How do I extract the principal components in DESeq2?
1
0
Entering edit mode
tj.hu ▴ 10
@tjhu-8369
Last seen 7.1 years ago
United States

Hi,

I am using DESeq2 and after the rld transformation I plotted the PCA and found an interesting result. However, I don't know how to extract the PC data. I want to know what the Principal Components actually are (I believe it's a weighted gene list so I want to know the weights?). I would also like to retrieve the data on PC3, PC4, etc. and understand what are in the those principal components but also how much variance are explained by those principal components.

Please let me know if this is possible within DESeq2 or if I should use another package.

Thanks!

deseq2 pca • 9.7k views
0
Entering edit mode
@mikelove
Last seen 20 hours ago
United States

in the help file ?plotPCA we have a note:

Note:

See the vignette for an example of variance stabilization and PCA
plots. Note that the source code of ‘plotPCA’ is very simple and
commented. It can be found with comments by typing
‘DESeq2:::plotPCA.DESeqTransform’. (The version at
Users should find it easy to customize this function.

If you follow those instructions, the third line of code gives you the PCA object.

1
Entering edit mode

Whether or not you see the comments is determined by options("keep.source.pkgs"), which if FALSE (the default) will strip off the comments when you install the package. So for example, in my install I get

> DESeq2:::plotPCA.DESeqTransform
function (object, intgroup = "condition", ntop = 500, returnData = FALSE)
{
rv <- rowVars(assay(object))
select <- order(rv, decreasing = TRUE)[seq_len(min(ntop,
length(rv)))]
pca <- prcomp(t(assay(object)[select, ]))
percentVar <- pca$sdev^2/sum(pca$sdev^2)
if (!all(intgroup %in% names(colData(object)))) {
stop("the argument 'intgroup' should specify columns of colData(dds)")
}
intgroup.df <- as.data.frame(colData(object)[, intgroup,
drop = FALSE])
group <- if (length(intgroup) > 1) {
factor(apply(intgroup.df, 1, paste, collapse = " : "))
}
else {
colData(object)[[intgroup]]
}
d <- data.frame(PC1 = pca$x[, 1], PC2 = pca$x[, 2], group = group,
intgroup.df, name = colnames(object))
if (returnData) {
attr(d, "percentVar") <- percentVar[1:2]
return(d)
}
ggplot(data = d, aes_string(x = "PC1", y = "PC2", color = "group")) +
geom_point(size = 3) + xlab(paste0("PC1: ", round(percentVar[1] *
100), "% variance")) + ylab(paste0("PC2: ", round(percentVar[2] *
100), "% variance"))
}
<environment: namespace:DESeq2>

In which case the Bioconductor github mirror is nice.
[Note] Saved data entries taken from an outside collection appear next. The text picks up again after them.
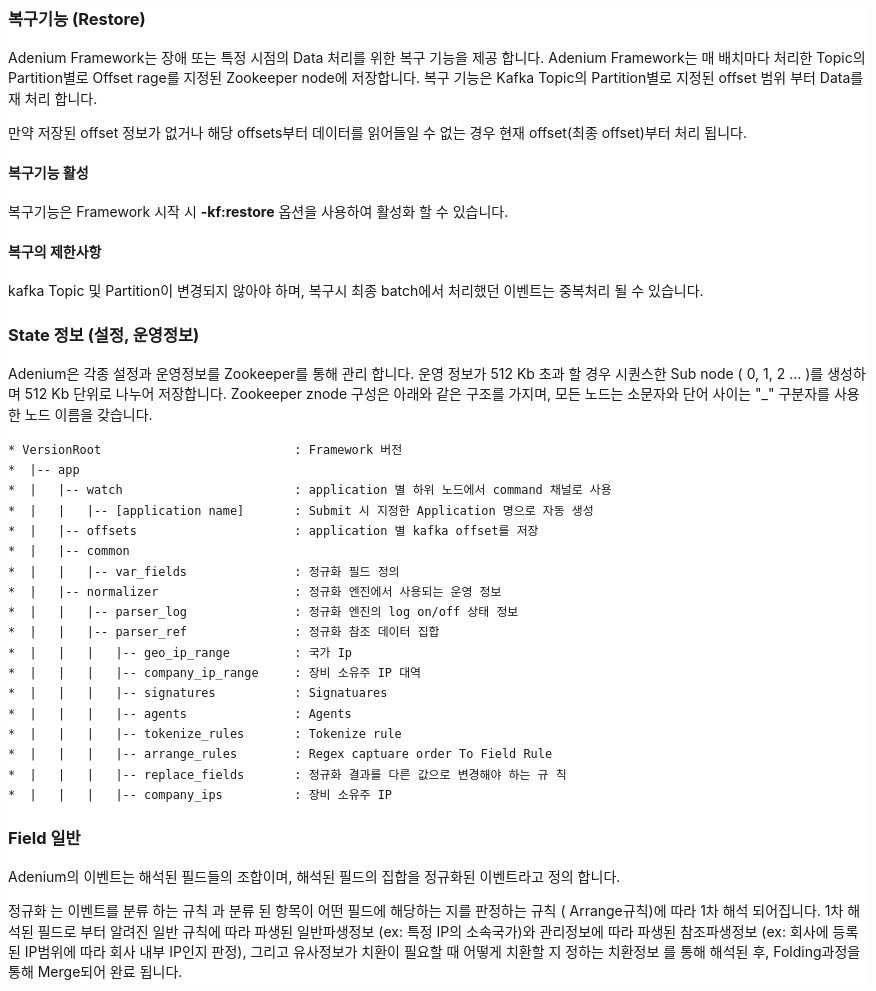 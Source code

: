 

### 복구기능 (Restore)

Adenium Framework는 장애 또는 특정 시점의 Data 처리를 위한 복구 기능을 제공 합니다. Adenium Framework는 매 배치마다 처리한 Topic의 Partition별로 Offset rage를 지정된 Zookeeper node에 저장합니다. 복구 기능은 Kafka Topic의 Partition별로 지정된 offset 범위 부터 Data를 재 처리 합니다.

만약 저장된 offset 정보가 없거나 해당 offsets부터 데이터를 읽어들일 수 없는 경우 현재 offset(최종 offset)부터 처리 됩니다.

#### 복구기능 활성

복구기능은 Framework 시작 시 **-kf:restore** 옵션을 사용하여 활성화 할 수 있습니다.

#### 복구의 제한사항

kafka Topic 및 Partition이 변경되지 않아야 하며, 복구시 최종 batch에서 처리했던 이벤트는 중복처리 될 수 있습니다.



### State 정보 (설정, 운영정보)

Adenium은 각종 설정과 운영정보를 Zookeeper를 통해 관리 합니다. 운영 정보가 512 Kb  초과 할 경우 시퀀스한 Sub node ( 0, 1, 2 ... )를 생성하며 512 Kb 단위로 나누어 저장합니다. Zookeeper  znode 구성은 아래와 같은 구조를 가지며, 모든 노드는 소문자와 단어 사이는 "_" 구분자를 사용한 노드 이름을 갖습니다.

```
* VersionRoot							: Framework 버전
*  |-- app								
*  |   |-- watch						: application 별 하위 노드에서 command 채널로 사용
*  |   |   |-- [application name]		: Submit 시 지정한 Application 명으로 자동 생성
*  |   |-- offsets						: application 별 kafka offset를 저장
*  |   |-- common               
*  |   |   |-- var_fields       		: 정규화 필드 정의
*  |   |-- normalizer					: 정규화 엔진에서 사용되는 운영 정보
*  |   |   |-- parser_log				: 정규화 엔진의 log on/off 상태 정보
*  |   |   |-- parser_ref				: 정규화 참조 데이터 집합
*  |   |   |   |-- geo_ip_range			: 국가 Ip
*  |   |   |   |-- company_ip_range		: 장비 소유주 IP 대역
*  |   |   |   |-- signatures			: Signatuares
*  |   |   |   |-- agents				: Agents
*  |   |   |   |-- tokenize_rules		: Tokenize rule
*  |   |   |   |-- arrange_rules		: Regex captuare order To Field Rule
*  |   |   |   |-- replace_fields		: 정규화 결과를 다른 값으로 변경해야 하는 규 칙
*  |   |   |   |-- company_ips			: 장비 소유주 IP
```



### Field 일반

Adenium의 이벤트는 해석된 필드들의 조합이며, 해석된 필드의 집합을 정규화된 이벤트라고 정의 합니다.

정규화 는 이벤트를 분류 하는 규칙 과 분류 된 항목이 어떤 필드에 해당하는 지를 판정하는 규칙 ( Arrange규칙)에 따라 1차 해석 되어집니다. 1차 해석된 필드로 부터 알려진 일반 규칙에 따라 파생된 일반파생정보 (ex: 특정 IP의 소속국가)와 관리정보에 따라 파생된 참조파생정보 (ex: 회사에 등록된 IP범위에 따라 회사 내부 IP인지 판정), 그리고 유사정보가 치환이 필요할 때 어떻게 치환할 지 정하는 치환정보 를 통해 해석된 후, Folding과정을 통해 Merge되어 완료 됩니다.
You can find the source file here, and scroll down to the function itself.

0
Entering edit mode

You're right, I need to fix that note. I think I tricked myself through using devtools into thinking that would work. I'll just say, go to source for comments.

0
Entering edit mode

Hi - I wonder if you could let me know how to modify this code and save it as a new function that calls the 2 PCs of interest, e.g. 1 and 2 (default) or 3 and 4 as variables, perhaps>?

I guess it's the line:

d <- data.frame(PC1 = pca$x[, 1], PC2 = pca$x[, 2], group = group,

where the [,1] and [,2] refer to 2 columns of the pca output.

Sorry for the basic nature of my question: I'm a beginner and not done any function editing yet..

Cheers,

Matt

0
Entering edit mode

The easiest thing to do is to make your own function. You can get the function body by going to the github link I posted above.

plotPCA.mystyle <-  function(object, intgroup="condition", ntop=500, returnData=FALSE, pcs = c(1,2))
{

stopifnot(length(pcs) == 2)    ### added this to check number of PCs ####
# calculate the variance for each gene
rv <- rowVars(assay(object))

# select the ntop genes by variance
select <- order(rv, decreasing=TRUE)[seq_len(min(ntop, length(rv)))]

# perform a PCA on the data in assay(x) for the selected genes
pca <- prcomp(t(assay(object)[select,]))

# the contribution to the total variance for each component
percentVar <- pca$sdev^2 / sum( pca$sdev^2 )

if (!all(intgroup %in% names(colData(object)))) {
stop("the argument 'intgroup' should specify columns of colData(dds)")
}

intgroup.df <- as.data.frame(colData(object)[, intgroup, drop=FALSE])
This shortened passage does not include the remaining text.